- Theatrical release poster
- Directed by: Abel Ferrara
- Written by: Abel Ferrara
- Produced by: Juan de Dios Larraín; Pablo Larraín; Peter Danner; Vincent Maraval; Brahim Chioua;
- Starring: Willem Dafoe; Shanyn Leigh; Natasha Lyonne; Paul Hipp;
- Cinematography: Ken Kelsch
- Edited by: Anthony Redman
- Music by: Francis Kuipers
- Production companies: Fábula; Funny Balloons; Wild Bunch; Bullet Pictures; Off Hollywood Pictures;
- Distributed by: IFC Films (United States); Capricci Films (France);
- Release dates: September 6, 2011 (Venice); March 23, 2012 (United States); December 19, 2012 (France);
- Running time: 84 minutes
- Countries: United States; France; Switzerland; Chile;
- Language: English
- Box office: $70,851

= 4:44 Last Day on Earth =

2011 film by Abel Ferrara

4:44 Last Day on Earth is a 2011 apocalyptic drama film written and directed by Abel Ferrara and starring Willem Dafoe, Shanyn Leigh, Natasha Lyonne, and Paul Hipp. An international co-production of the United States, France, Switzerland, and Chile, the film received mixed reviews from critics upon release.

==Plot==
Set in New York City, the film focuses on the relationship between two people as they await the end of all life on Earth. Scientists and theologians alike have predicted that, by the next morning at 4:44 a.m., deadly solar and cosmic radiation will destroy the Earth's ozone layer, and all life on the planet with it. Mixed in throughout the film are news clips of various reporters, commentators and celebrities who contemplate what the end of the world will be like.

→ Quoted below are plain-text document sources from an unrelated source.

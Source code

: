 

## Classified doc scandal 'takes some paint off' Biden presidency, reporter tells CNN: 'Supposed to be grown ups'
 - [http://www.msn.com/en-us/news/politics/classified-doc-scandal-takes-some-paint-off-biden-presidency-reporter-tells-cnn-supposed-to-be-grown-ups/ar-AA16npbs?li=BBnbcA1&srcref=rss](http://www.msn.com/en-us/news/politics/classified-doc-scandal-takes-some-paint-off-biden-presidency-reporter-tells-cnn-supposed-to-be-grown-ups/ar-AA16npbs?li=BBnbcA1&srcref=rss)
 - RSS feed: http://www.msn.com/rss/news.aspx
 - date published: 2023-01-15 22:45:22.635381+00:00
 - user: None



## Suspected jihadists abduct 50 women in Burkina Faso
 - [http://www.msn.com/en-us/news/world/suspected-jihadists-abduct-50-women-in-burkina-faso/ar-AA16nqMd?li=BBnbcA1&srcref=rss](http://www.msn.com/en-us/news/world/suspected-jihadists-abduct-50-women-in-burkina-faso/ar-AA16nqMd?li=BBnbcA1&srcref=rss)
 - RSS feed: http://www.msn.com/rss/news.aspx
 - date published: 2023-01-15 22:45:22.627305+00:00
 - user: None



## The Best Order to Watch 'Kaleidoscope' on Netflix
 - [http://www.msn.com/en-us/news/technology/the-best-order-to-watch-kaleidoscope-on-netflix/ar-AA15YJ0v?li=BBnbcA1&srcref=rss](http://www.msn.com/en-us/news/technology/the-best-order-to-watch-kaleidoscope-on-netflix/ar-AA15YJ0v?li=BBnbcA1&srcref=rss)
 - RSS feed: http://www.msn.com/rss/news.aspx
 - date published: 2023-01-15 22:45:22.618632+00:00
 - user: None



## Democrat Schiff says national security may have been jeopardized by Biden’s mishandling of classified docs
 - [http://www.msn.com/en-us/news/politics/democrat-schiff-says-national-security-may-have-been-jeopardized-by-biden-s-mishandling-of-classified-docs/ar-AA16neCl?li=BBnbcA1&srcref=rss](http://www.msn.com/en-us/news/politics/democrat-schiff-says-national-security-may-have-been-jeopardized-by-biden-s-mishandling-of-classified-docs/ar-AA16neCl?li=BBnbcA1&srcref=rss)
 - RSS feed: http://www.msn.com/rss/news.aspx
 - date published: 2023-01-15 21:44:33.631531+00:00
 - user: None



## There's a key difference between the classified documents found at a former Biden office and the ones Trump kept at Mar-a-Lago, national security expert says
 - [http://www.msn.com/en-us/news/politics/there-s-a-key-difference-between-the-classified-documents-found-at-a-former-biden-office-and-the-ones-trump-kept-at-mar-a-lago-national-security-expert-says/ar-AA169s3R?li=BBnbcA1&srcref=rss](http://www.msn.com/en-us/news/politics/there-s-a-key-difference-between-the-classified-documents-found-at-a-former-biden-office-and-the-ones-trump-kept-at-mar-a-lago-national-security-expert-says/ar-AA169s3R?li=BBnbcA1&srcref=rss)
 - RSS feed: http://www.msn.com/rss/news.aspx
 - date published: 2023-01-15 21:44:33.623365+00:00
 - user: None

Cisco and Skye confine themselves to a loft in the city. Cisco is a successful middle-aged actor who just wants to spend his last hours with the woman he cares about. Skye is a young artist whose latest project, a large painting on the floor, serves as an outlet for her emotions.

Cisco and Skye notice how strangely calm the city is, aside from isolated reports of looting, protests and suicides. They occasionally break away from watching the news to have sex, and, afterwards, Skye continues to work on her painting, always changing her clothes for each new layer of paint she adds.

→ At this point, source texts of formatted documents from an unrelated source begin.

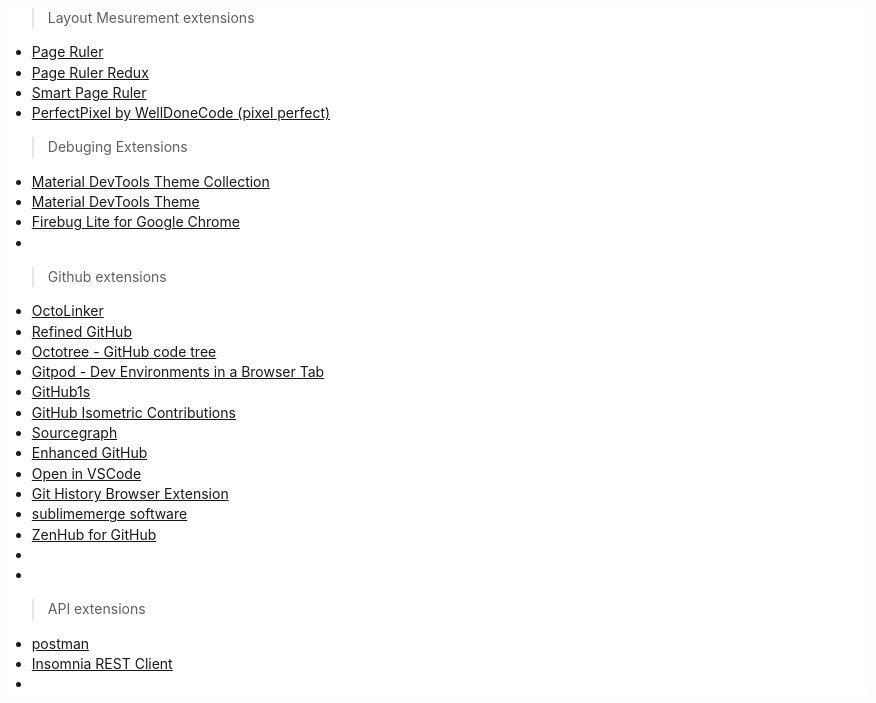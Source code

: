 
>Layout Mesurement extensions
- [Page Ruler](https://chrome.google.com/webstore/detail/page-ruler/idhjfgkakeliobkfbijghiaklmiaheag?utm_source=chrome-ntp-icon)
- [Page Ruler Redux](https://chrome.google.com/webstore/detail/page-ruler-redux/giejhjebcalaheckengmchjekofhhmal?utm_source=chrome-ntp-icon) 
- [Smart Page Ruler](https://chrome.google.com/webstore/detail/smart-page-ruler/nmibbjghlmdiafjolcphdggihcbcedmg?utm_source=chrome-ntp-icon)
- [PerfectPixel by WellDoneCode (pixel perfect)](https://chrome.google.com/webstore/detail/perfectpixel-by-welldonec/dkaagdgjmgdmbnecmcefdhjekcoceebi?utm_source=chrome-ntp-icon)

>Debuging Extensions
- [Material DevTools Theme Collection](https://chrome.google.com/webstore/detail/material-devtools-theme-c/jmefikbdhgocdjeejjnnepgnfkkbpgjo?utm_source=chrome-ntp-icon)
- [Material DevTools Theme](https://chrome.google.com/webstore/detail/material-devtools-theme/pmlofkkoaahmkmmebdkkcljmflocijlo?utm_source=chrome-ntp-icon)
- [Firebug Lite for Google Chrome](https://chrome.google.com/webstore/detail/firebug-lite-for-google-c/ehemiojjcpldeipjhjkepfdaohajpbdo?hl=en#:~:text=Firebug%20Lite%20provides%20the%20rich,and%20live%20editing%20CSS%20properties.)
- []()

>Github extensions

- [OctoLinker](https://chrome.google.com/webstore/detail/responsively-helper/jhphiidjkooiaollfiknkokgodbaddcj?utm_source=chrome-ntp-icon)
- [Refined GitHub](https://chrome.google.com/webstore/detail/refined-github/hlepfoohegkhhmjieoechaddaejaokhf?utm_source=chrome-ntp-icon)
- [Octotree - GitHub code tree](https://chrome.google.com/webstore/detail/octotree-github-code-tree/bkhaagjahfmjljalopjnoealnfndnagc)
- [Gitpod - Dev Environments in a Browser Tab](https://chrome.google.com/webstore/detail/gitpod-dev-environments-i/dodmmooeoklaejobgleioelladacbeki?utm_source=chrome-ntp-icon)
- [GitHub1s](https://chrome.google.com/webstore/detail/github1s/lodjfmkfbfkpdhnhkcdcoonghhghbkhe?utm_source=chrome-ntp-icon) 
- [GitHub Isometric Contributions](https://chrome.google.com/webstore/detail/github-isometric-contribu/mjoedlfflcchnleknnceiplgaeoegien)
- [Sourcegraph](https://chrome.google.com/webstore/detail/sourcegraph/dgjhfomjieaadpoljlnidmbgkdffpack?hl=en)
- [Enhanced GitHub](https://chrome.google.com/webstore/detail/enhanced-github/anlikcnbgdeidpacdbdljnabclhahhmd?hl=en)
- [Open in VSCode](https://chrome.google.com/webstore/detail/open-in-vscode/pfakkjlkpobjeghlgipljkjmbgcanpji?hl=en)
- [Git History Browser Extension](https://chrome.google.com/webstore/detail/git-history-browser-exten/laghnmifffncfonaoffcndocllegejnf?hl=en)
- [sublimemerge software](https://www.sublimemerge.com/)
- [ZenHub for GitHub](https://chrome.google.com/webstore/detail/zenhub-for-github/ogcgkffhplmphkaahpmffcafajaocjbd)
- []()
- []()

>API extensions

- [postman](https://chrome.google.com/webstore/detail/postman/fhbjgbiflinjbdggehcddcbncdddomop?hl=en)
- [Insomnia REST Client](https://chrome.google.com/webstore/detail/insomnia-rest-client/gmodihnfibbjdecbanmpmbmeffnmloel?hl=en)
- []()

They order Vietnamese food and give all of their US$400 to the delivery boy. They allow him to use their laptop computer to talk with his parents in Vietnam via Skype software. After the delivery boy leaves, Cisco and Skye each use the computer to talk with their families: Cisco talks with his ex-wife and his estranged teenage daughter, and Skye talks with her mother.

When the pair have an argument over their insecurities, Cisco walks out and goes to the apartment of two old friends, Noah and Tina, who are enjoying drugs in the company of a local drug dealer. After a long talk about life and being with the people they love, Cisco leaves to rejoin Skye at the loft, where they wait until 4:44 a.m. They die in each other's embrace, as Skye is reciting her marriage vows.

==Cast==
- Willem Dafoe as Cisco
- Shanyn Leigh as Skye
- Natasha Lyonne as Tina
- Paul Hipp as Noah
- Anita Pallenberg as Diana
- Paz de la Huerta as girl on street
- Pat Kiernan as news anchor

==Production==
Ferrara began shooting the film in April 2011 with his longtime cinematographer Ken Kelsch. 4:44 is Willem Dafoe's third collaboration with Ferrara after 1998's New Rose Hotel and his last feature film, 2007's Go Go Tales. During Montclair State University's film forum event in February 2011, Ferrara revealed that Ethan Hawke was slated to star originally. The film was shot in one location, an apartment, set during the course of the last 24 hours before the scripted end of life on Earth due to the ozone layer. This demise was attributed in the film without explanation, except for vague references to "Al Gore was right" and stock film footage featuring the former vice president as he claims that Greenland's and West Antarctica's ice cap melt-off would raise the ocean's levels between "four and 12 meters".

==Release==
The film showed in competition at the 68th Venice International Film Festival in September 2011. It had a limited theatrical release in the United States on March 23, 2012.

==Reception==
On Rotten Tomatoes, the film holds an approval rating of 48% based on 33 reviews, with an average rating of 5.6/10. On Metacritic, the film has a weighted average score of 54 out of 100 based on 14 reviews, indicating "mixed or average" reviews.

==Product placement==
Such notable brands are paid attention to in the film as McDonald's, Skype, Apple, S&P Simply Delicious, and some others. Skype software plays an important role in the screenplay, being mentioned several times, and its sounds being often heard. Cisco is another well-known telecommunications brand shown as a protagonist's name, the other protagonist's name differing from Skype brand by one letter only. Footage of riots in Egypt is used in the film as an example of people's discontent of the last day coming.

== Legacy ==
There is a song by ambient musician 'reverie' titled (4:44) Last Day On Earth which serves as a direct reference to this film.